(MATERIAL FOR THIS EXERCISE)

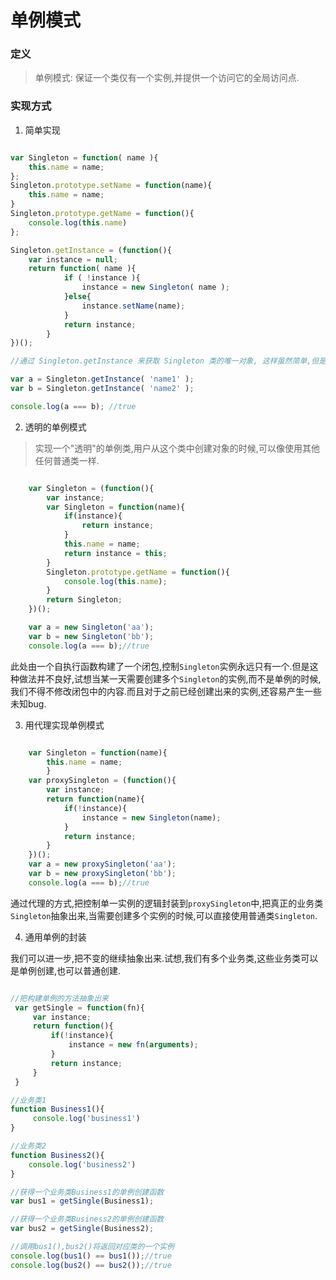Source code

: # 单例模式

### 定义

> 单例模式: 保证一个类仅有一个实例,并提供一个访问它的全局访问点.

### 实现方式

1. 简单实现

```js

var Singleton = function( name ){
    this.name = name;
};
Singleton.prototype.setName = function(name){
    this.name = name;
}
Singleton.prototype.getName = function(){ 
    console.log(this.name)
};

Singleton.getInstance = (function(){ 
    var instance = null;
    return function( name ){
            if ( !instance ){
                instance = new Singleton( name );
            }else{
                instance.setName(name);
            }
            return instance; 
        }
})();

//通过 Singleton.getInstance 来获取 Singleton 类的唯一对象, 这样虽然简单,但是增加了这个类的"不透明性",Singleton的使用者必须知道这是一个单例类,并且只能用`Singleton.getInstance()`来获取对象.

var a = Singleton.getInstance( 'name1' ); 
var b = Singleton.getInstance( 'name2' );

console.log(a === b); //true

```

2. 透明的单例模式
> 实现一个"透明"的单例类,用户从这个类中创建对象的时候,可以像使用其他任何普通类一样.

```js

    var Singleton = (function(){
        var instance;
        var Singleton = function(name){
            if(instance){
                return instance;
            }
            this.name = name;
            return instance = this;
        }
        Singleton.prototype.getName = function(){
            console.log(this.name);
        }
        return Singleton;
    })();

    var a = new Singleton('aa');
    var b = new Singleton('bb');
    console.log(a === b);//true

```
此处由一个自执行函数构建了一个闭包,控制`Singleton`实例永远只有一个.但是这种做法并不良好,试想当某一天需要创建多个`Singleton`的实例,而不是单例的时候,我们不得不修改闭包中的内容.而且对于之前已经创建出来的实例,还容易产生一些未知bug.

3. 用代理实现单例模式

```js

    var Singleton = function(name){
        this.name = name;
        }
    var proxySingleton = (function(){
        var instance;
        return function(name){
            if(!instance){
                instance = new Singleton(name);
            }
            return instance;
        }
    })();
    var a = new proxySingleton('aa');
    var b = new proxySingleton('bb');
    console.log(a === b);//true

```
通过代理的方式,把控制单一实例的逻辑封装到`proxySingleton`中,把真正的业务类`Singleton`抽象出来,当需要创建多个实例的时候,可以直接使用普通类`Singleton`.



4. 通用单例的封装

我们可以进一步,把不变的继续抽象出来.试想,我们有多个业务类,这些业务类可以是单例创建,也可以普通创建.

```js

//把构建单例的方法抽象出来
 var getSingle = function(fn){
     var instance;
     return function(){
         if(!instance){
             instance = new fn(arguments);
         }
         return instance;
     }
 }

//业务类1
function Business1(){
     console.log('business1')
}

//业务类2
function Business2(){
    console.log('business2')
}

//获得一个业务类Business1的单例创建函数
var bus1 = getSingle(Business1);

//获得一个业务类Business2的单例创建函数
var bus2 = getSingle(Business2);

//调用bus1(),bus2()将返回对应类的一个实例
console.log(bus1() == bus1());//true
console.log(bus2() == bus2());//true

```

(End MATERIAL FOR THIS EXERCISE)

● TASK: Word for word, reproduce all the data, but not the pictures.

● TASK SOLUTION:
Source code

: # 单例模式

### 定义

> 单例模式: 保证一个类仅有一个实例,并提供一个访问它的全局访问点.

### 实现方式

1. 简单实现

```js

var Singleton = function( name ){
    this.name = name;
};
Singleton.prototype.setName = function(name){
    this.name = name;
}
Singleton.prototype.getName = function(){ 
    console.log(this.name)
};

Singleton.getInstance = (function(){ 
    var instance = null;
    return function( name ){
            if ( !instance ){
                instance = new Singleton( name );
            }else{
                instance.setName(name);
            }
            return instance; 
        }
})();

//通过 Singleton.getInstance 来获取 Singleton 类的唯一对象, 这样虽然简单,但是增加了这个类的"不透明性",Singleton的使用者必须知道这是一个单例类,并且只能用`Singleton.getInstance()`来获取对象.

var a = Singleton.getInstance( 'name1' ); 
var b = Singleton.getInstance( 'name2' );

console.log(a === b); //true

```

2. 透明的单例模式
> 实现一个"透明"的单例类,用户从这个类中创建对象的时候,可以像使用其他任何普通类一样.

```js

    var Singleton = (function(){
        var instance;
        var Singleton = function(name){
            if(instance){
                return instance;
            }
            this.name = name;
            return instance = this;
        }
        Singleton.prototype.getName = function(){
            console.log(this.name);
        }
        return Singleton;
    })();

    var a = new Singleton('aa');
    var b = new Singleton('bb');
    console.log(a === b);//true

```
此处由一个自执行函数构建了一个闭包,控制`Singleton`实例永远只有一个.但是这种做法并不良好,试想当某一天需要创建多个`Singleton`的实例,而不是单例的时候,我们不得不修改闭包中的内容.而且对于之前已经创建出来的实例,还容易产生一些未知bug.

3. 用代理实现单例模式

```js

    var Singleton = function(name){
        this.name = name;
        }
    var proxySingleton = (function(){
        var instance;
        return function(name){
            if(!instance){
                instance = new Singleton(name);
            }
            return instance;
        }
    })();
    var a = new proxySingleton('aa');
    var b = new proxySingleton('bb');
    console.log(a === b);//true

```
通过代理的方式,把控制单一实例的逻辑封装到`proxySingleton`中,把真正的业务类`Singleton`抽象出来,当需要创建多个实例的时候,可以直接使用普通类`Singleton`.



4. 通用单例的封装

我们可以进一步,把不变的继续抽象出来.试想,我们有多个业务类,这些业务类可以是单例创建,也可以普通创建.

```js

//把构建单例的方法抽象出来
 var getSingle = function(fn){
     var instance;
     return function(){
         if(!instance){
             instance = new fn(arguments);
         }
         return instance;
     }
 }

//业务类1
function Business1(){
     console.log('business1')
}

//业务类2
function Business2(){
    console.log('business2')
}

//获得一个业务类Business1的单例创建函数
var bus1 = getSingle(Business1);

//获得一个业务类Business2的单例创建函数
var bus2 = getSingle(Business2);

//调用bus1(),bus2()将返回对应类的一个实例
console.log(bus1() == bus1());//true
console.log(bus2() == bus2());//true

```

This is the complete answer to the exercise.